A doubloon could be literally broken into 8 parts, or "bits"- 2 bits making a quarter doubloon.
But there was no equivalency in Doubloons to dollars as far as valuation.

The term two bits came to mean one quarter dollar, just as it already meant one quarter doubloon. But the US dollar never had an eighth part coin.
This is why you hear in American English usage 2 bits, 4 bits, or even 6 bits... but you never hear 1 bit, 3 bits, 5 etc.
I'm not wrong, just incomplete. The term "piece of eight" was actually ambiguous, meaning either:
1) A coin that was eight of something. Eight reales.
2) An eighth of something, in this case one eighth of a dollar.

The dollar was eight reales. The escudo was 16 reales, and the doubloon (doblón) was two escudos or 32 reals.

Click the image to open in full size.
This is a Spanish Dollar. The '8' on the right hand side is for 8 reales or 8 reals (or 8 rials). The "M" with the tiny "o" above it is the mint mark, Mexico in this case. At the time of the American Revolution, or from about 1760 to 1800, the style common in America had Charles IV on one side and the same shield with the Pillars of Hercules. It was commonly called the "Pillar Dollar." Those minted in Bolivia instead of the Mo had PTSI (Potosi) mint mark with the letters superimposed on top of one another. I couldn't find a clear picture of the 1789 style pillar dollars from Potosi to see what could look like a $ sign with 3 vertical bars. It is believed that is the source of the $.

Quote:
Originally Posted by sculptingman View Post
The founding fathers lacked such calculators.

There is an inherent stupidity in calculating values in mixed bases. Using base 10 notation to calculate fractional values in bases 8 or otherwise.

There may be an argument that a base 12 numeric system would be inherently easier due to the more ways in which base 12 evenly divides without fractions... but we only have 10 symbols and ten fingers, so its no surprise we didn't adopt a base 12 system.

Given that arabic notation actually IS base 10, The founders decided that the simplest currency was unitary base 10- with the dollar divided into halves, quarters, tenths, twentieths, and hundredths.
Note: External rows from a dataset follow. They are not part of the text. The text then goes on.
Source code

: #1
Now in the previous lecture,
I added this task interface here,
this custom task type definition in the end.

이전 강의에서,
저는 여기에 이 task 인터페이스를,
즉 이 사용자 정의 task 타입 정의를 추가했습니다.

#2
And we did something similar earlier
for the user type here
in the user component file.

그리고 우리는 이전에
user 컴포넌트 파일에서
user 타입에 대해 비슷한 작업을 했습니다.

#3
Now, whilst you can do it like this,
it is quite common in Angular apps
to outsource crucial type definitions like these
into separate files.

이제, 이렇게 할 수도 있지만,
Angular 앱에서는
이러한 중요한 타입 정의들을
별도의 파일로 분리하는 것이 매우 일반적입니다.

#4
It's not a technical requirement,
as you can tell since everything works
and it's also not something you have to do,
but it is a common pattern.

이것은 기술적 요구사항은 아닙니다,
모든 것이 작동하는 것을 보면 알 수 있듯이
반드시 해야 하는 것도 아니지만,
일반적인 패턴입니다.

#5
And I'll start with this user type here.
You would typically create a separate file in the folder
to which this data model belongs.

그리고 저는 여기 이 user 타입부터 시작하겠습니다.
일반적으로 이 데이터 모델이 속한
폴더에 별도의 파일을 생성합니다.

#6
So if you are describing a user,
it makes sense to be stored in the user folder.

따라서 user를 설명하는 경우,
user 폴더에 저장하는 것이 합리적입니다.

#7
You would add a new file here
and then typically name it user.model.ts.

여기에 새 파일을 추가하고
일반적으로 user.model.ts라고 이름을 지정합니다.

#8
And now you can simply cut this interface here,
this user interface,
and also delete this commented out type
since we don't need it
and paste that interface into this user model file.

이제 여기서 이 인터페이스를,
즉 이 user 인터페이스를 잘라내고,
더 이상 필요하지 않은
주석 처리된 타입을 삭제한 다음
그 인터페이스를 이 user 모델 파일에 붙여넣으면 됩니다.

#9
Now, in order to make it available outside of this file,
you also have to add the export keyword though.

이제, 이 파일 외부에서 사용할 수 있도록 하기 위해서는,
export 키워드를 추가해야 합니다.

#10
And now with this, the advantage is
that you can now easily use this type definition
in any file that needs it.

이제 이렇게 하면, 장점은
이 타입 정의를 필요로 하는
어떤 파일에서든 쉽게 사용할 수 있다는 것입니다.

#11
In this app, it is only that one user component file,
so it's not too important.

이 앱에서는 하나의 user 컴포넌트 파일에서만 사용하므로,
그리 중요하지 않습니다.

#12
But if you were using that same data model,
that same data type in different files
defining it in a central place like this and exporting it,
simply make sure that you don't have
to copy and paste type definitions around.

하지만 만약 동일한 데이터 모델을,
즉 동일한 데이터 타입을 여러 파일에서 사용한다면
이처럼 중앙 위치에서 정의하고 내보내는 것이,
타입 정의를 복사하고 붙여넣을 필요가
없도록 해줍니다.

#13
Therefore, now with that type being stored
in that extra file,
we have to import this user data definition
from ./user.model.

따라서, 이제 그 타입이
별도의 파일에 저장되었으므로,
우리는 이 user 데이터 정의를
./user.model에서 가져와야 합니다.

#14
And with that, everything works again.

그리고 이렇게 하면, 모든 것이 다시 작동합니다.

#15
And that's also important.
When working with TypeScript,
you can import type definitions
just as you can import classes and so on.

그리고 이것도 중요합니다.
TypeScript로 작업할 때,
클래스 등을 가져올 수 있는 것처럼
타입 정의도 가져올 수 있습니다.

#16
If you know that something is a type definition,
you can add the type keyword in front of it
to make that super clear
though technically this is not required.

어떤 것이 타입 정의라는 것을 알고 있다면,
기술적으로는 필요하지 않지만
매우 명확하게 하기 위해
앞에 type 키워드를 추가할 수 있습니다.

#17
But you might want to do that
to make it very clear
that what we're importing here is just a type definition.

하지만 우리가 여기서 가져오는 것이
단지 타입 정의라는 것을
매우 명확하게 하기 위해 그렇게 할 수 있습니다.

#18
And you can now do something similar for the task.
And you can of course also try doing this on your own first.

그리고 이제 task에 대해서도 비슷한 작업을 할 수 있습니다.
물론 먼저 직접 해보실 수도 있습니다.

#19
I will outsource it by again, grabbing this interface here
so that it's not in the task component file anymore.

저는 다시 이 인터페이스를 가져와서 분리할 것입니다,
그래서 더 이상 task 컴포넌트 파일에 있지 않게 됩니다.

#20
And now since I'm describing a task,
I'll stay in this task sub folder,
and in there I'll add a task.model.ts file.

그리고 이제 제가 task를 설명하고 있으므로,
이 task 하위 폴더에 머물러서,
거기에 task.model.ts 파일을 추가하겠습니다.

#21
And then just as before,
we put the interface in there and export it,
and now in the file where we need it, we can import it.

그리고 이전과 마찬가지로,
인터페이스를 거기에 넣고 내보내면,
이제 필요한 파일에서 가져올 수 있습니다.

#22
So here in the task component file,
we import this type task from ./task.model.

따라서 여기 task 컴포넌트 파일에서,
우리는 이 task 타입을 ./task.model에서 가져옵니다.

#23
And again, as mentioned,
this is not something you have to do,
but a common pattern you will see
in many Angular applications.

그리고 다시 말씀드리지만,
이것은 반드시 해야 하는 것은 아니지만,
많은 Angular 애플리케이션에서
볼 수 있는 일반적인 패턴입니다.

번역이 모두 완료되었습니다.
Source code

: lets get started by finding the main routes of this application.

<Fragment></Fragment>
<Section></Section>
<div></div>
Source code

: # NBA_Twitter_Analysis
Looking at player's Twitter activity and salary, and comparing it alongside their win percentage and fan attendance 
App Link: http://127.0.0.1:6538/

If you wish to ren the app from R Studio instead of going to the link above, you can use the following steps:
The same logic underlies the metric system...
although the imperial system of weights and measures has some relevance in regards to comprehension... An inch is as wide as a man's thumb ( the 'rule of thumb' ) A foot about as long as his foot, a yard half his span, a cup about as much as he can hold in his cupped hand... etc...
But It still made calculation and commerce far more complicated that it needed to be.
The very fact that the people of that time lacked such calculators is the logic of having a coin or other measure that was evenly divisible by 2 and by 2 again and by 2 again (in the case of the 8 reales or dollar). In the case of the pound, that division by 2 and 2 and 2 left 30 pence, which is also divisible by 2, 3, and 5. It was very convenient. We went to a decimal system (based on the decimal numbering system that we inherited from the Arabs) was more mundane. Jefferson and others who argued for it were Francophiles and Anglophobes. The English system is not lunacy at all.

We kept the English system of weights and measures. A pound Avoirdupois is 16 oz. with 16 divisible by 2 X 2 X 2 X 2. A pound
Troy is 12 oz., so a pound of feathers is heavier than a pound of gold. 12 is divisible by 2, 3, 4, and 6. The foot is 12 inches.

The mile was actually milia passuum, a thousand paces. A pace was 2 gradus or steps. But land measures were complicated, perhaps you would say "lunacy." The acre is measured by frontage. When a plot is a quarter mile deep, each eleven yards of frontage is an acre. Or in plots a mile deep, each 110 yards is 40 acres. Eleven isn't so coveniently divisible by any integer (it's a prime number), but 16 X 11 = 1760. 1,760 yards is a mile, and the measure developed once again by dividing 1760 in half and half and half and half again. Variations in acres go right along with variations in the mile. A degree of latitude is just slightly over 60 miles. Hence the nautical mile, one minute of latitude. Slightly less than a mile. Knots and mph have a similar relationship. These are not exact, but arbitrarily standardized by estimates.